1855

Comment Don Bosco fit faire une promenade

aux jeunes détenus de la prison de Turin

 

 

Les soins constants que réclamait l'Oratoire ne faisaient pas oublier à Don Bosco d'autres œuvres de charité, notamment la visite des prisons.

Il aimait à s'occuper tout spécialement des malheureux jeunes gens et enfants qui y étaient détenus en grand nombre, et les résultats qu'il obtint devinrent, plus d'une fois, une grande consolation pour son cœur de prêtre.

Ainsi, après une certaine retraite qu'il prêcha, il y eut une communion presque générale.

Émerveillé des bons sentiments que lui manifestaient ces enfants, il résolut de leur procurer, comme gage de satisfaction, quelque importante douceur matérielle, et il pensa immédiatement à une promenade.

 

Quand on est jeune, la privation de la liberté et du mouvement n'est-elle pas la plus dure et la plus insupportable des punitions ! Une bonne course à travers champs, une journée passée en plein air : voilà qui ne pouvait manquer d'être joyeusement accueilli.

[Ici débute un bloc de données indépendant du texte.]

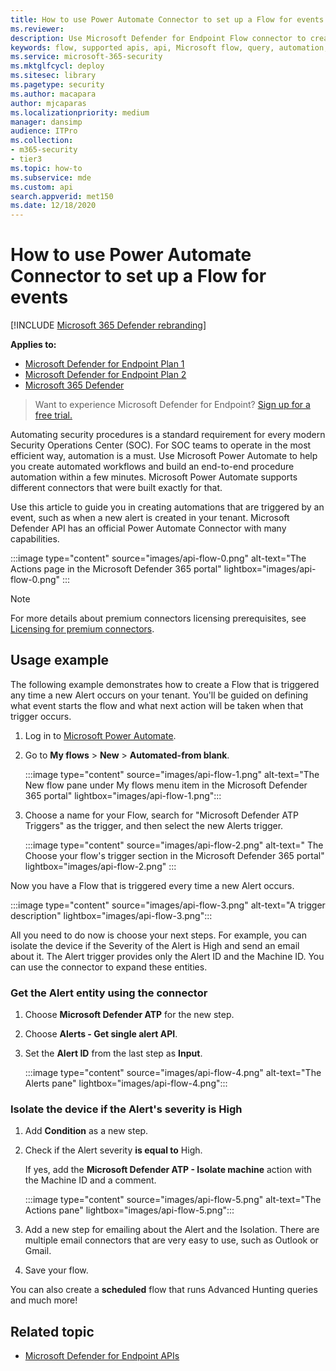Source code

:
 ```yaml
---
title: How to use Power Automate Connector to set up a Flow for events
ms.reviewer: 
description: Use Microsoft Defender for Endpoint Flow connector to create a flow that will be triggered any time a new event occurs on your tenant.
keywords: flow, supported apis, api, Microsoft flow, query, automation, power automate
ms.service: microsoft-365-security
ms.mktglfcycl: deploy
ms.sitesec: library
ms.pagetype: security
ms.author: macapara
author: mjcaparas
ms.localizationpriority: medium
manager: dansimp
audience: ITPro
ms.collection: 
- m365-security
- tier3
ms.topic: how-to
ms.subservice: mde
ms.custom: api
search.appverid: met150
ms.date: 12/18/2020
---
```


# How to use Power Automate Connector to set up a Flow for events

[!INCLUDE [Microsoft 365 Defender rebranding](../../includes/microsoft-defender.md)]

**Applies to:**
- [Microsoft Defender for Endpoint Plan 1](https://go.microsoft.com/fwlink/p/?linkid=2154037)
- [Microsoft Defender for Endpoint Plan 2](https://go.microsoft.com/fwlink/p/?linkid=2154037)
- [Microsoft 365 Defender](https://go.microsoft.com/fwlink/?linkid=2118804)

> Want to experience Microsoft Defender for Endpoint? [Sign up for a free trial.](https://signup.microsoft.com/create-account/signup?products=7f379fee-c4f9-4278-b0a1-e4c8c2fcdf7e&ru=https://aka.ms/MDEp2OpenTrial?ocid=docs-wdatp-exposedapis-abovefoldlink)

Automating security procedures is a standard requirement for every modern Security Operations Center (SOC). For SOC teams to operate in the most efficient way, automation is a must. Use Microsoft Power Automate to help you create automated workflows and build an end-to-end procedure automation within a few minutes. Microsoft Power Automate supports different connectors that were built exactly for that.  

Use this article to guide you in creating automations that are triggered by an event, such as when a new alert is created in your tenant. Microsoft Defender API has an official Power Automate Connector with many capabilities. 

:::image type="content" source="images/api-flow-0.png" alt-text="The Actions page in the Microsoft Defender 365 portal" lightbox="images/api-flow-0.png" :::

> [!NOTE]
> For more details about premium connectors licensing prerequisites, see [Licensing for premium connectors](/power-automate/triggers-introduction#licensing-for-premium-connectors).

## Usage example

The following example demonstrates how to create a Flow that is triggered any time a new Alert occurs on your tenant. You'll be guided on defining what event starts the flow and what next action will be taken when that trigger occurs.  

1. Log in to [Microsoft Power Automate](https://flow.microsoft.com).

2. Go to **My flows** \> **New** \> **Automated-from blank**.

    :::image type="content" source="images/api-flow-1.png" alt-text="The New flow pane under My flows menu item in the Microsoft Defender 365 portal" lightbox="images/api-flow-1.png":::

3. Choose a name for your Flow, search for "Microsoft Defender ATP Triggers" as the trigger, and then select the new Alerts trigger.

    :::image type="content" source="images/api-flow-2.png" alt-text=" The Choose your flow's trigger section in the Microsoft Defender 365 portal" lightbox="images/api-flow-2.png" :::

Now you have a Flow that is triggered every time a new Alert occurs.

:::image type="content" source="images/api-flow-3.png" alt-text="A trigger description" lightbox="images/api-flow-3.png":::

All you need to do now is choose your next steps.
For example, you can isolate the device if the Severity of the Alert is High and send an email about it.
The Alert trigger provides only the Alert ID and the Machine ID. You can use the connector to expand these entities.

### Get the Alert entity using the connector

1. Choose **Microsoft Defender ATP** for the new step.

2. Choose **Alerts - Get single alert API**.

3. Set the **Alert ID** from the last step as **Input**.

    :::image type="content" source="images/api-flow-4.png" alt-text="The Alerts pane"  lightbox="images/api-flow-4.png":::

### Isolate the device if the Alert's severity is High

1. Add **Condition** as a new step.

2. Check if the Alert severity **is equal to** High.

   If yes, add the **Microsoft Defender ATP - Isolate machine** action with the Machine ID and a comment.

    :::image type="content" source="images/api-flow-5.png" alt-text="The Actions pane"  lightbox="images/api-flow-5.png":::

3. Add a new step for emailing about the Alert and the Isolation. There are multiple email connectors that are very easy to use, such as Outlook or Gmail.

4. Save your flow.

You can also create a **scheduled** flow that runs Advanced Hunting queries and much more!

## Related topic
- [Microsoft Defender for Endpoint APIs](apis-intro.md)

Don Bosco va donc trouver le directeur de la prison, et il lui expose sa requête avec une grande simplicité, et comme la chose du monde la plus naturelle.

Il demandait la permission de conduire les enfants à la promenade. On partirait le matin et l'on rentrerait à la nuit : il aurait le plus grand soin d'eux tous.

À cette proposition hétéroclite, le directeur bondit de surprise :

— Mais, monsieur l'abbé, pensez-vous donc que les soldats du Roi n'aient pas d'autre besogne que celle d'aller promener de tels garnements, et ignorez-vous que je suis responsable de toute évasion ?

— Qui vous parle de soldats, monsieur le directeur ? Je me charge de tout. Il n'y aura aucune évasion, et je m'engage à vous ramener fidèlement les enfants que vous aurez bien voulu me confier.

 

Comment se décida-t-on à accorder cette étrange permission ? Elle dut être soumise au ministre Ratazzi, et il faut croire que Don Bosco avait des secrets pour lever certains obstacles.

Le jour indiqué, le départ eut lieu après la messe. Trois cent cinquante enfants et jeunes gens sortirent de prison, en bon ordre, guidés par Don Bosco, calme et souriant.

Le château royal de Stupinigi avait été choisi comme le but de l'excursion. Deux lieues et demie pour l'aller, autant pour le retour, ce n'était pas trop pour dégourdir ces jeunes jambes après une longue réclusion.

 

Décrire la joie qui épanouissait tous les visages est impossible. Ce qu'il y a de certain, c'est qu'on ne put constater l'ombre d'un désordre ; pas un dégât ne fut commis, pas un fruit ne fut dérobé.

Leur grande préoccupation, à tous, c'était de regarder avec attendrissement leur Père, et comme ils le virent un peu fatigué de la marche, en un clin d'œil ils eurent chargé sur leurs épaules les provisions que portait un âne, attaché à la caravane par les soins de Don Bosco ; celui-ci dut monter sur l'animal, que deux enfants tinrent soigneusement par la bride.

Le soir, le directeur constata, en faisant l’appel, que tous les enfants étaient venus se faire réintégrer dans la prison, et qu'il n'en manquait pas un seul.